TASK OBJECTIVE: Once every line in the data that follows has been checked for the word "requests", give only the number of lines that hold it.

━━━━━ DATA LISTING ━━━━━

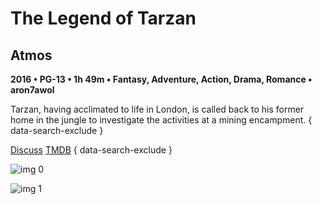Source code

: # The Legend of Tarzan

## Atmos

**2016 • PG-13 • 1h 49m • Fantasy, Adventure, Action, Drama, Romance • aron7awol**

Tarzan, having acclimated to life in London, is called back to his former home in the jungle to investigate the activities at a mining encampment.
{ data-search-exclude }

[Discuss](https://www.avsforum.com/threads/bass-eq-for-filtered-movies.2995212/post-58300856)  [TMDB](https://www.themoviedb.org/movie/258489)
{ data-search-exclude }

![img 0](https://i.imgur.com/BgwnESE.jpg)

![img 1](https://i.imgur.com/EOktc3G.jpg)

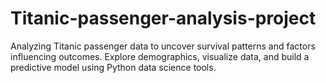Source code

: # Titanic-passenger-analysis-project
Analyzing Titanic passenger data to uncover survival patterns and factors influencing outcomes. Explore demographics, visualize data, and build a predictive model using Python data science tools.
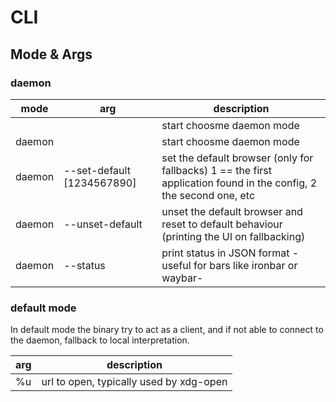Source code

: # CLI

## Mode & Args

### daemon

| mode   | arg                        | description                                                                                                        |
| ------ | -------------------------- | ------------------------------------------------------------------------------------------------------------------ |
|        |                            | start choosme daemon mode                                                                                          |
| daemon |                            | start choosme daemon mode                                                                                          |
| daemon | --set-default [1234567890] | set the default browser (only for fallbacks) 1 == the first application found in the config, 2 the second one, etc |
| daemon | --unset-default            | unset the default browser and reset to default behaviour (printing the UI on fallbacking)                          |
| daemon | --status                   | print status in JSON format -useful for bars like ironbar or waybar-                                               |

### default mode

In default mode the binary try to act as a client, and if not able to connect to the daemon, fallback to local interpretation.

| arg | description                             |
| --- | --------------------------------------- |
| %u  | url to open, typically used by xdg-open |
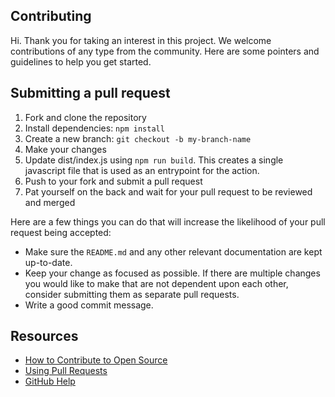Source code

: ## Contributing

Hi. Thank you for taking an interest in this project. We welcome contributions of any type from the community.
Here are some pointers and guidelines to help you get started.

## Submitting a pull request

1. Fork and clone the repository
2. Install dependencies: `npm install`
3. Create a new branch: `git checkout -b my-branch-name`
4. Make your changes
5. Update dist/index.js using `npm run build`. This creates a single javascript file that is used as an entrypoint
   for the action.
6. Push to your fork and submit a pull request
7. Pat yourself on the back and wait for your pull request to be reviewed and merged

Here are a few things you can do that will increase the likelihood of your pull request being accepted:

- Make sure the `README.md` and any other relevant documentation are kept up-to-date.
- Keep your change as focused as possible. If there are multiple changes you would like to make that are not
  dependent upon each other, consider submitting them as separate pull requests.
- Write a good commit message.

## Resources

- [How to Contribute to Open Source](https://opensource.guide/how-to-contribute/)
- [Using Pull Requests](https://docs.github.com/en/github/collaborating-with-issues-and-pull-requests/about-pull-requests)
- [GitHub Help](https://docs.github.com/en)
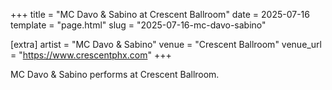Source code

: +++
title = "MC Davo & Sabino at Crescent Ballroom"
date = 2025-07-16
template = "page.html"
slug = "2025-07-16-mc-davo-sabino"

[extra]
artist = "MC Davo & Sabino"
venue = "Crescent Ballroom"
venue_url = "https://www.crescentphx.com"
+++

MC Davo & Sabino performs at Crescent Ballroom.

━━━━━

WRITTEN ANSWER: 2